To resume the order of operations from beginning to end:
CreateRow -> PrepareElement -> AttachElement -> DetachElement -> ClearElement
If a row is recycled 3 times before a sorting operation is called, then the order of operations would look like:
CreateRow -> PrepareElement -> (AttachElement->DetachElement) -> (AttachElement->DetachElement) -> (AttachElement->DetachElement) -> ClearElement
Up till now, we've only referred to rows, which constitute the elements that are displayed and managed during vertical scrolling; however, the same principals apply for horizontal scrolling. Column "elements", in other words cells and column-background controls (see ColumnBackgroundControl and Cell classes), have life-cycles that are based on the same principals as the rows' with their own calls to the CreateColumnBackgroundControl/CreateCell, PrepareColumnElement, AttachColumnElement, DetachColumnElement, and ClearColumnElement methods.
Fine Print
- The AttachElement/AttachColumnElement method can be called consecutively multiple times without calling DetachElement/DetachColumnElement between each call. Every layout pass calls AttachElement/AttachColumnElement for each element. If an element is in the viewport and that remains in the viewport during the next layout pass, another call to AttachElement/AttachColumnElement —with the same parameters as the first call—will be made. This behavior was designed to allow an element to be "refreshed", if required.

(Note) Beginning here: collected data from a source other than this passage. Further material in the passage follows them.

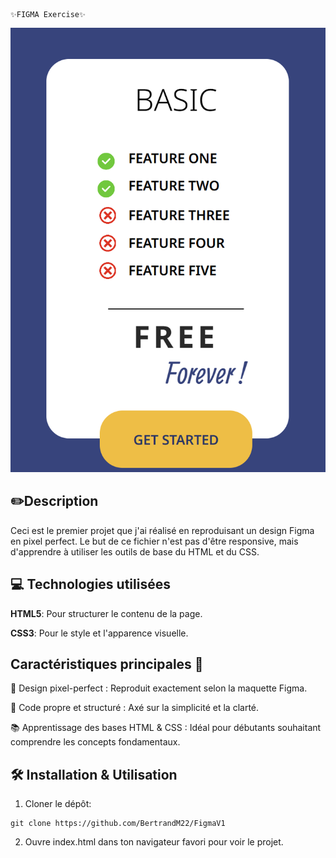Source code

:                                                                                ✨FIGMA Exercise✨


![preview](assets/preview.png)





## ✏️Description
Ceci est le premier projet que j'ai réalisé en reproduisant un design Figma en pixel perfect. Le but de ce fichier n'est pas d'être responsive, mais d'apprendre à utiliser les outils de base du HTML et du CSS.

## 💻 Technologies utilisées
**HTML5**: Pour structurer le contenu de la page.

**CSS3**: Pour le style et l'apparence visuelle.

## Caractéristiques principales 🚀
🎯 Design pixel-perfect : Reproduit exactement selon la maquette Figma.

🎨 Code propre et structuré : Axé sur la simplicité et la clarté.

📚 Apprentissage des bases HTML & CSS : Idéal pour débutants souhaitant comprendre les concepts fondamentaux.

## 🛠️ Installation & Utilisation

1. Cloner le dépôt:
```
git clone https://github.com/BertrandM22/FigmaV1
```

2. Ouvre index.html dans ton navigateur favori pour voir le projet.
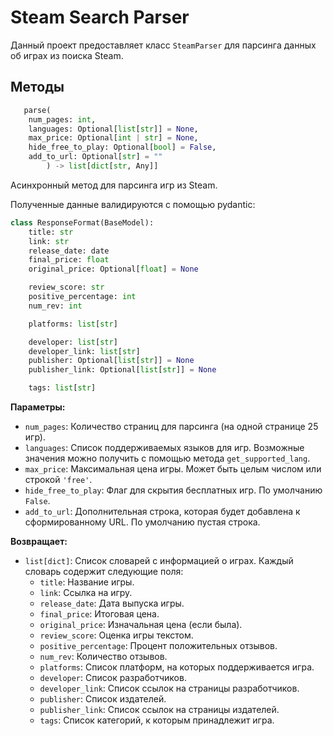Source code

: # Steam Search Parser
Данный проект предоставляет класс `SteamParser` для парсинга данных об играх из поиска Steam.
## Методы

```python 
   parse(
    num_pages: int, 
    languages: Optional[list[str]] = None, 
    max_price: Optional[int | str] = None, 
    hide_free_to_play: Optional[bool] = False, 
    add_to_url: Optional[str] = ""
        ) -> list[dict[str, Any]]
```
Асинхронный метод для парсинга игр из Steam.

Полученные данные валидируются с помощью pydantic: 
```python
class ResponseFormat(BaseModel):
    title: str
    link: str
    release_date: date
    final_price: float
    original_price: Optional[float] = None

    review_score: str
    positive_percentage: int
    num_rev: int

    platforms: list[str]

    developer: list[str]
    developer_link: list[str]
    publisher: Optional[list[str]] = None
    publisher_link: Optional[list[str]] = None

    tags: list[str]
```


**Параметры:**
- `num_pages`: Количество страниц для парсинга (на одной странице 25 игр).
- `languages`: Список поддерживаемых языков для игр. Возможные значения можно получить с помощью метода `get_supported_lang`.
- `max_price`: Максимальная цена игры. Может быть целым числом или строкой `'free'`.
- `hide_free_to_play`: Флаг для скрытия бесплатных игр. По умолчанию `False`.
- `add_to_url`: Дополнительная строка, которая будет добавлена к сформированному URL. По умолчанию пустая строка.

**Возвращает:**
- `list[dict]`: Список словарей с информацией о играх. Каждый словарь содержит следующие поля:
  - `title`: Название игры.
  - `link`: Ссылка на игру.
  - `release_date`: Дата выпуска игры.
  - `final_price`: Итоговая цена.
  - `original_price`: Изначальная цена (если была).
  - `review_score`: Оценка игры текстом.
  - `positive_percentage`: Процент положительных отзывов.
  - `num_rev`: Количество отзывов.
  - `platforms`: Список платформ, на которых поддерживается игра.
  - `developer`: Список разработчиков.
  - `developer_link`: Список ссылок на страницы разработчиков.
  - `publisher`: Список издателей.
  - `publisher_link`: Список ссылок на страницы издателей.
  - `tags`: Список категорий, к которым принадлежит игра.
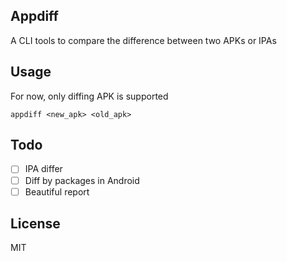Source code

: ## Appdiff

A CLI tools to compare the difference between two APKs or IPAs

## Usage

For now, only diffing APK is supported

```
appdiff <new_apk> <old_apk>
```

## Todo

- [ ] IPA differ 
- [ ] Diff by packages in Android
- [ ] Beautiful report 
 
## License

MIT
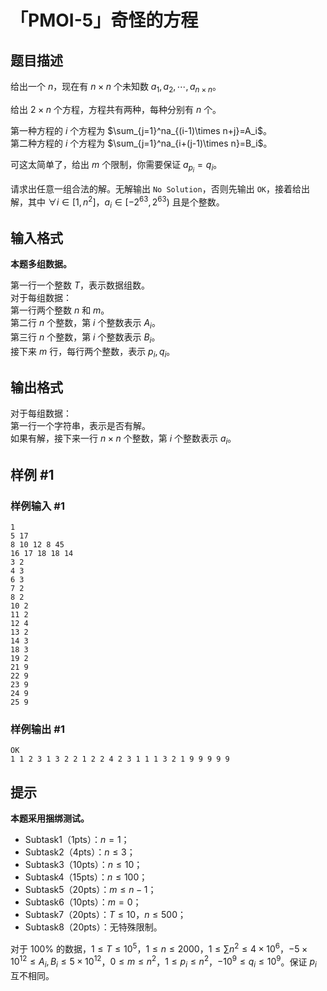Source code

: # 「PMOI-5」奇怪的方程

## 题目描述

给出一个 $n$，现在有 $n\times n$ 个未知数 $a_{1},a_{2},\cdots,a_{n\times n}$。

给出 $2\times n$ 个方程，方程共有两种，每种分别有 $n$ 个。

第一种方程的 $i$ 个方程为 $\sum_{j=1}^na_{(i-1)\times n+j}=A_i$。   
第二种方程的 $i$ 个方程为 $\sum_{j=1}^na_{i+(j-1)\times n}=B_i$。

可这太简单了，给出 $m$ 个限制，你需要保证 $a_{p_i}=q_i$。

请求出任意一组合法的解。无解输出 `No Solution`，否则先输出 `OK`，接着给出解，其中 $\forall i\in[1,n^2]$，$a_i \in[-2^{63},2^{63})$ 且是个整数。

## 输入格式

**本题多组数据。**

第一行一个整数 $T$，表示数据组数。  
对于每组数据：  
第一行两个整数 $n$ 和 $m$。   
第二行 $n$ 个整数，第 $i$ 个整数表示 $A_i$。     
第三行 $n$ 个整数，第 $i$ 个整数表示 $B_i$。   
接下来 $m$ 行，每行两个整数，表示 $p_i,q_i$。

## 输出格式

对于每组数据：      
第一行一个字符串，表示是否有解。   
如果有解，接下来一行 $n\times n$ 个整数，第 $i$ 个整数表示 $a_i$。

## 样例 #1

### 样例输入 #1
```
1
5 17
8 10 12 8 45
16 17 18 18 14
3 2
4 3
6 3
7 2
8 2
10 2
11 2
12 4
13 2
14 3
18 3
19 2
21 9
22 9
23 9
24 9
25 9
```

### 样例输出 #1

```
OK
1 1 2 3 1 3 2 2 1 2 2 4 2 3 1 1 1 3 2 1 9 9 9 9 9
```

## 提示

**本题采用捆绑测试。**

- Subtask1（1pts）：$n=1$；
- Subtask2（4pts）：$n\le3$；
- Subtask3（10pts）：$n\le 10$；
- Subtask4（15pts）：$n\le 100$；
- Subtask5（20pts）：$m\le n-1$；
- Subtask6（10pts）：$m=0$；
- Subtask7（20pts）：$T\le 10$，$n\le 500$；
- Subtask8（20pts）：无特殊限制。

对于 $100\%$ 的数据，$1\le T\le 10^5$，$1\le n \le 2000$，$1\le \sum n^2\le 4\times 10^6$，$-5\times 10^{12}\le A_i,B_i\le 5\times 10^{12}$，$0\le m\le n^2$，$1\le p_i\le n^2$，$-10^9\le q_i\le 10^9$。保证 $p_i$ 互不相同。
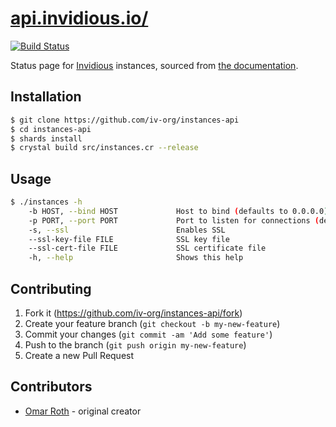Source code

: # [api.invidious.io/](https://api.invidious.io/)

[![Build Status](https://github.com/iv-org/instances-api/workflows/api.invidious.io%20CI/badge.svg)](https://github.com/iv-org/instances-api/actions)

Status page for [Invidious](https://github.com/iv-org/invidious) instances, sourced from [the documentation](https://docs.invidious.io/instances/).

## Installation

```bash
$ git clone https://github.com/iv-org/instances-api
$ cd instances-api
$ shards install
$ crystal build src/instances.cr --release
```

## Usage

```bash
$ ./instances -h
    -b HOST, --bind HOST             Host to bind (defaults to 0.0.0.0)
    -p PORT, --port PORT             Port to listen for connections (defaults to 3000)
    -s, --ssl                        Enables SSL
    --ssl-key-file FILE              SSL key file
    --ssl-cert-file FILE             SSL certificate file
    -h, --help                       Shows this help
```

## Contributing

1. Fork it (<https://github.com/iv-org/instances-api/fork>)
2. Create your feature branch (`git checkout -b my-new-feature`)
3. Commit your changes (`git commit -am 'Add some feature'`)
4. Push to the branch (`git push origin my-new-feature`)
5. Create a new Pull Request

## Contributors

- [Omar Roth](https://github.com/omarroth) - original creator
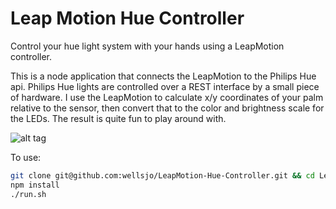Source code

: Leap Motion Hue Controller
==========================

Control your hue light system with your hands using a LeapMotion controller.

This is a node application that connects the LeapMotion to the Philips Hue api.  Philips Hue lights are controlled over a REST interface by a small piece of hardware.  I use the LeapMotion to calculate x/y coordinates of your palm relative to the sensor, then convert that to the color and brightness scale for the LEDs.  The result is quite fun to play around with.

![alt tag](http://i.imgur.com/obSkYW9.gif)

To use:
```bash
git clone git@github.com:wellsjo/LeapMotion-Hue-Controller.git && cd LeapMotion-Hue-Controller
npm install
./run.sh
```
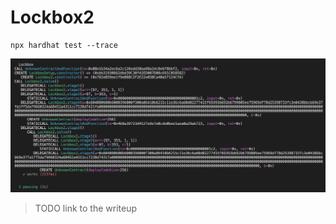 # Lockbox2

```
npx hardhat test --trace
```

![Screenshot of hardhat-tracer output](./Screenshot.png)

> TODO link to the writeup
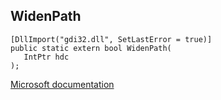 ## WidenPath

```
[DllImport("gdi32.dll", SetLastError = true)]
public static extern bool WidenPath(
   IntPtr hdc
);
```

[Microsoft documentation](https://docs.microsoft.com/en-us/windows/win32/api/wingdi/nf-wingdi-widenpath)
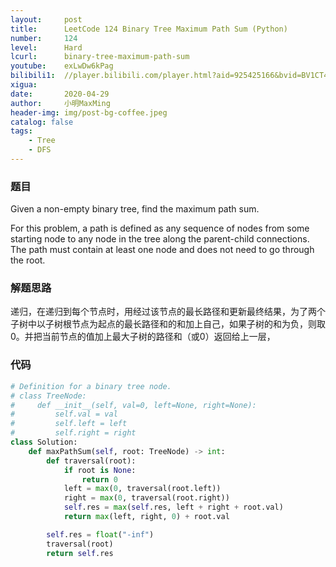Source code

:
 ```yaml
---
layout:     post
title:      LeetCode 124 Binary Tree Maximum Path Sum (Python)
number:     124
level:      Hard
lcurl:      binary-tree-maximum-path-sum
youtube:    exLwDw6kPag
bilibili1:  //player.bilibili.com/player.html?aid=925425166&bvid=BV1CT4y1g7bR&cid=184750468&page=1
xigua:      
date:       2020-04-29
author:     小明MaxMing
header-img: img/post-bg-coffee.jpeg
catalog: false
tags:
    - Tree
    - DFS
---
```


### 题目

Given a non-empty binary tree, find the maximum path sum.

For this problem, a path is defined as any sequence of nodes from some starting node to any node in the tree along the parent-child connections. The path must contain at least one node and does not need to go through the root.

### 解题思路

递归，在递归到每个节点时，用经过该节点的最长路径和更新最终结果，为了两个子树中以子树根节点为起点的最长路径和的和加上自己，如果子树的和为负，则取0。并把当前节点的值加上最大子树的路径和（或0）返回给上一层，

### 代码
```python
# Definition for a binary tree node.
# class TreeNode:
#     def __init__(self, val=0, left=None, right=None):
#         self.val = val
#         self.left = left
#         self.right = right
class Solution:
    def maxPathSum(self, root: TreeNode) -> int:
        def traversal(root):
            if root is None:
                return 0
            left = max(0, traversal(root.left))
            right = max(0, traversal(root.right))
            self.res = max(self.res, left + right + root.val)
            return max(left, right, 0) + root.val

        self.res = float("-inf")
        traversal(root)
        return self.res
```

- The DetachElement/DetachColumnElement method is not necessarily called as soon as an element is added to the recycling pool; it is sometimes called just prior to being attached to another item. This behavior was designed to prevent detaching an element that might be reused with exactly the same item.
- (specific to cells only) The cell-specific Create, Prepare, and Attach methods are not necessarily called at the same time as those on the containing row. For performance reasons, a row's cells are sometimes initialized after the scrolling animation completes. This behavior is what causes the "empty rows" that are shown when scrolling vertically.
- The base implementations do not need to be called when overriding the PrepareElement/PrepareColumnElement, AttachElement/AttachColumnElement, DetachElement/DetachColumnElement, and ClearElement/ClearColumnElement methods.